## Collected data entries
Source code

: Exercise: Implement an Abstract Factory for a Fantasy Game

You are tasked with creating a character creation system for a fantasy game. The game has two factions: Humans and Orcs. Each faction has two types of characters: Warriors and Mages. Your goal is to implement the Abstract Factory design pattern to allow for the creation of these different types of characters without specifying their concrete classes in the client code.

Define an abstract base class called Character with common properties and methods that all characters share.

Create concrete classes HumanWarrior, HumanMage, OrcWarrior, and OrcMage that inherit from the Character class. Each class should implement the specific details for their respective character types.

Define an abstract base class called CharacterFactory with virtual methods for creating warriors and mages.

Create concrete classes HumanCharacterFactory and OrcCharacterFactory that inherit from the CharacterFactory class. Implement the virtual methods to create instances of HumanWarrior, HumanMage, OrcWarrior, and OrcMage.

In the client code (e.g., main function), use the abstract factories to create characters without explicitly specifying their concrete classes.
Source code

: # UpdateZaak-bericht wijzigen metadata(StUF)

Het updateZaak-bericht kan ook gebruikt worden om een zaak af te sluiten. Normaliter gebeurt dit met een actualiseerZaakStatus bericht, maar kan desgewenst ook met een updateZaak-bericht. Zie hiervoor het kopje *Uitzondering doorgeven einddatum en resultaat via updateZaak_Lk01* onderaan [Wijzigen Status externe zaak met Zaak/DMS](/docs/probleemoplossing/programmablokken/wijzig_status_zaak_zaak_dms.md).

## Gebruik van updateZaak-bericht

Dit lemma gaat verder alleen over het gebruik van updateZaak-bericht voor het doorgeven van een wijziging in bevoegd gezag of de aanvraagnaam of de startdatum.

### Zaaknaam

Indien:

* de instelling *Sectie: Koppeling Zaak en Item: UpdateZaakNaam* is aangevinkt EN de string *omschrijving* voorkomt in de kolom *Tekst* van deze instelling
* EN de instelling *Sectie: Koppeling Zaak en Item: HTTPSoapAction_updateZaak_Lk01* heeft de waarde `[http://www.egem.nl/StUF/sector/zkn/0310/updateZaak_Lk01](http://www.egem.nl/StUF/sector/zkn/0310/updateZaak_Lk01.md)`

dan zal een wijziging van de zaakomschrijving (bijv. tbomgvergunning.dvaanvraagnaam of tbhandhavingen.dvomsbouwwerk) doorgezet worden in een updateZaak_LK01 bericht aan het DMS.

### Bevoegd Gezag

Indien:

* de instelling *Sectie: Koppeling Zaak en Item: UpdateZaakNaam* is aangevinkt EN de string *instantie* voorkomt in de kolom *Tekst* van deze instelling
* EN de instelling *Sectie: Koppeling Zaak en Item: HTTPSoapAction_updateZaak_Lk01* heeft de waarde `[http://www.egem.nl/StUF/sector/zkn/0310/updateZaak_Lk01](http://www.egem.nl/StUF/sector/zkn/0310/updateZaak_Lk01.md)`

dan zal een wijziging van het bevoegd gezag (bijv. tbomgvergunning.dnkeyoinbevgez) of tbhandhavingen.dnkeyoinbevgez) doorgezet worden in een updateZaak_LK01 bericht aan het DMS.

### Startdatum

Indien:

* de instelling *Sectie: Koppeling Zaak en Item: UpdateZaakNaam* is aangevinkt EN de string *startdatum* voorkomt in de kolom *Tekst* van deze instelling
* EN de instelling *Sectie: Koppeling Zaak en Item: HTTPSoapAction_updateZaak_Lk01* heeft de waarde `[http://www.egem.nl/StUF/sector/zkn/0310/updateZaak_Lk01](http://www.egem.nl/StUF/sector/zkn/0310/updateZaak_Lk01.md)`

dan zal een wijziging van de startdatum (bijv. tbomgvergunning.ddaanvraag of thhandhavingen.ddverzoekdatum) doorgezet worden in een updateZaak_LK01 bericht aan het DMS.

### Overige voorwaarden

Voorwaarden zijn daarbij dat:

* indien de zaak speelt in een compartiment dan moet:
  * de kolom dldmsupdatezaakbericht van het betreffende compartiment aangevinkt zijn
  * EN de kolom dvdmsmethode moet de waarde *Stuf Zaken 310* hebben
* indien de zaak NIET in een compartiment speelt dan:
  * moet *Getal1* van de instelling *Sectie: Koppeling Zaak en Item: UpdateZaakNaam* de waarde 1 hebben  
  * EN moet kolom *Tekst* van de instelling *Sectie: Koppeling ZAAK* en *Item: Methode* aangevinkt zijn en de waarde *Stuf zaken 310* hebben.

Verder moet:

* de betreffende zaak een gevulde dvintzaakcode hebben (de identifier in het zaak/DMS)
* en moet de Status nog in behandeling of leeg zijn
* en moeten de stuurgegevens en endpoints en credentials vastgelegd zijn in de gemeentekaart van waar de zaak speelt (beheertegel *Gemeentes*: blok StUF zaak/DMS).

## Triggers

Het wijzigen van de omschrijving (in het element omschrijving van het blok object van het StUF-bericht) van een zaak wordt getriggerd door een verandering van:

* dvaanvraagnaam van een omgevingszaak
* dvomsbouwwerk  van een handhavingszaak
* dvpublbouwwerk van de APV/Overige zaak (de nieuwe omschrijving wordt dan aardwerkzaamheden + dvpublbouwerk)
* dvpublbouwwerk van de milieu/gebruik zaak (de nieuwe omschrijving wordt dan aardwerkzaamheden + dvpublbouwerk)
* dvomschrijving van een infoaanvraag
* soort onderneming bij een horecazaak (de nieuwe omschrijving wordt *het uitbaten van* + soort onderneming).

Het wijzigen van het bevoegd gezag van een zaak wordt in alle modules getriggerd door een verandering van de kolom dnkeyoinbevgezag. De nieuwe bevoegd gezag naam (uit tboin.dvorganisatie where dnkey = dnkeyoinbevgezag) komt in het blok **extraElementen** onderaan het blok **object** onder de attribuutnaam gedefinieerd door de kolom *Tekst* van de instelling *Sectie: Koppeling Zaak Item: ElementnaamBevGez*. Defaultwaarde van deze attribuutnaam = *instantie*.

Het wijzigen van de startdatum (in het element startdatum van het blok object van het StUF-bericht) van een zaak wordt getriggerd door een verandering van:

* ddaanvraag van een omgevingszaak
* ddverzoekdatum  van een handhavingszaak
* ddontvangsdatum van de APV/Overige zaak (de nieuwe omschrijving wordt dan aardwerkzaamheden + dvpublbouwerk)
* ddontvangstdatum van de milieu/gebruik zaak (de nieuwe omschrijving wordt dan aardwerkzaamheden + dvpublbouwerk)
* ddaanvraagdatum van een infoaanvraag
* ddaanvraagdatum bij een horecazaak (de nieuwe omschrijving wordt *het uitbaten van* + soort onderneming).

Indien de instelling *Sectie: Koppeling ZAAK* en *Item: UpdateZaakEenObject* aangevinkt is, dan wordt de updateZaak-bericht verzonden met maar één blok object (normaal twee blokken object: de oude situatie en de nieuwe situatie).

* * *

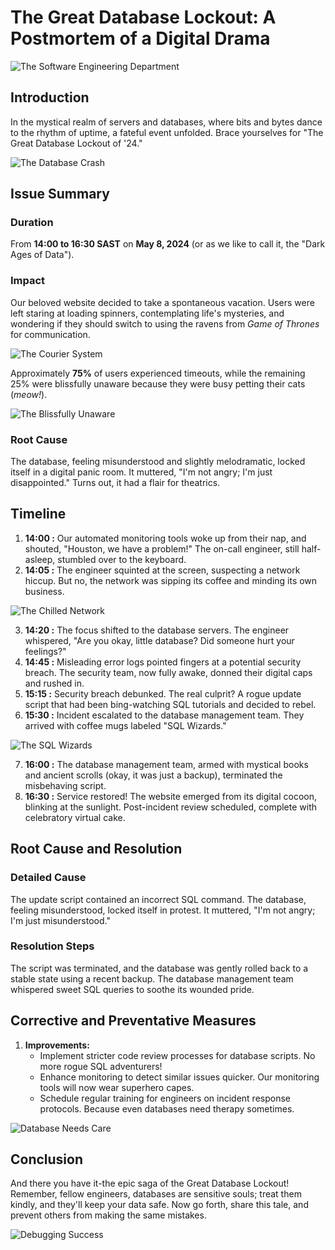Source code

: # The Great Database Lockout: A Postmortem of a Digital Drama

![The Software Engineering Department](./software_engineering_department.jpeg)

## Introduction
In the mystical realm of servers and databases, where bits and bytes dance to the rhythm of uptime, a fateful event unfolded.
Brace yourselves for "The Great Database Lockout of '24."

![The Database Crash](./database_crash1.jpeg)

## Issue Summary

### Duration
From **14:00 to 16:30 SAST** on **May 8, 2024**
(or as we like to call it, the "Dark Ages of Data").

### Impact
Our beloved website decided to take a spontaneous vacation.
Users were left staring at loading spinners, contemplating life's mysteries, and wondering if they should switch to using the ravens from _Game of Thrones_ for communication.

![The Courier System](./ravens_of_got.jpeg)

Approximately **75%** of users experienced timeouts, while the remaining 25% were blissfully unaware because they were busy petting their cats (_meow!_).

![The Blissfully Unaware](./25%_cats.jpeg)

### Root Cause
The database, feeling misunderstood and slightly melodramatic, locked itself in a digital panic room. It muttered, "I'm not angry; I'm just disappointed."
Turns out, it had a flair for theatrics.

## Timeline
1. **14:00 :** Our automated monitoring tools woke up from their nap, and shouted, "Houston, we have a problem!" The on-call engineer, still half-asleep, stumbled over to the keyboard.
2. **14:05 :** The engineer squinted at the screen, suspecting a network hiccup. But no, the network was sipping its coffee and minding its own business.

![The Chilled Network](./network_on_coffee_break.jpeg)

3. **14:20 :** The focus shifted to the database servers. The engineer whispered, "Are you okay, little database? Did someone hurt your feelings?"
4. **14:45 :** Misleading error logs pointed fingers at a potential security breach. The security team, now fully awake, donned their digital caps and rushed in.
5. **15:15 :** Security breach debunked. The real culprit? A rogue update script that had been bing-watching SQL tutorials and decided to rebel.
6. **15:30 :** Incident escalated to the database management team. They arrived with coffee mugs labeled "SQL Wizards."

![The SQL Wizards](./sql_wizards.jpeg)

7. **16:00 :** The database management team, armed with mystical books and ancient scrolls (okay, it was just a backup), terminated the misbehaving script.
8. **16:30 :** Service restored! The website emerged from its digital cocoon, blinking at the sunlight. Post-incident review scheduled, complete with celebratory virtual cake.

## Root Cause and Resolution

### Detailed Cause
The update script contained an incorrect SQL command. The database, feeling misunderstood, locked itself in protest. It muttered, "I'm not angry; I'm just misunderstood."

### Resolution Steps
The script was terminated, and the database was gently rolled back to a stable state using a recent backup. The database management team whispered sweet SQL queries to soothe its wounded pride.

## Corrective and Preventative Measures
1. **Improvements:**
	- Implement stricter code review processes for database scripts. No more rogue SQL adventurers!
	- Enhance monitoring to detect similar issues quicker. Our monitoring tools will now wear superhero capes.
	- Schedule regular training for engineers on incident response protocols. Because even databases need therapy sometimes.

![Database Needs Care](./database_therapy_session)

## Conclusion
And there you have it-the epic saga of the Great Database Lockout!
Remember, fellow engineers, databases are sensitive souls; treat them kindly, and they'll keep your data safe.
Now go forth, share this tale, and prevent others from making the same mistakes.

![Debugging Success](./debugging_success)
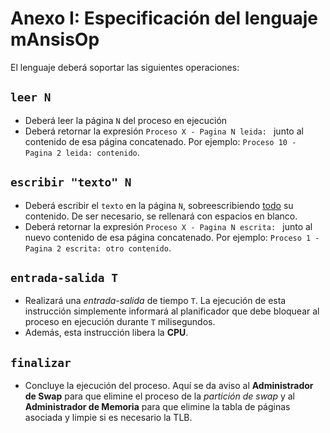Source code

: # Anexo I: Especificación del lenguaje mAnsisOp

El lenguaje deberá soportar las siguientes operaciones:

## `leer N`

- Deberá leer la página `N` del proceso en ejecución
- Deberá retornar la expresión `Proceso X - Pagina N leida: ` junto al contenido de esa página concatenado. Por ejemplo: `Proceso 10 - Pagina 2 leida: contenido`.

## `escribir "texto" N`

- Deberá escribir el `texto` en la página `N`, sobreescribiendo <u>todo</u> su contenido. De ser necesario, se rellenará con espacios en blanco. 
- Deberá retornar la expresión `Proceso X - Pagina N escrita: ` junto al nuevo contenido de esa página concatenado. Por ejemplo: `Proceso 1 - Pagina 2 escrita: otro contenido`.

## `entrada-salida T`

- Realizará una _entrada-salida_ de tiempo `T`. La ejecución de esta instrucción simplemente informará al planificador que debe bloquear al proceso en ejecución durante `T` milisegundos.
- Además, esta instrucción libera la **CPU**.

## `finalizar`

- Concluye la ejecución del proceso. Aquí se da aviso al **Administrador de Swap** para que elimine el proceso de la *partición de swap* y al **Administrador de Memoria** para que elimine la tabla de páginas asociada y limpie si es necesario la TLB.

## Exercise goal
Search the data for the string "omgevingszaak". List each line that has it.

## Response to the exercise
* dvaanvraagnaam van een omgevingszaak
* ddaanvraag van een omgevingszaak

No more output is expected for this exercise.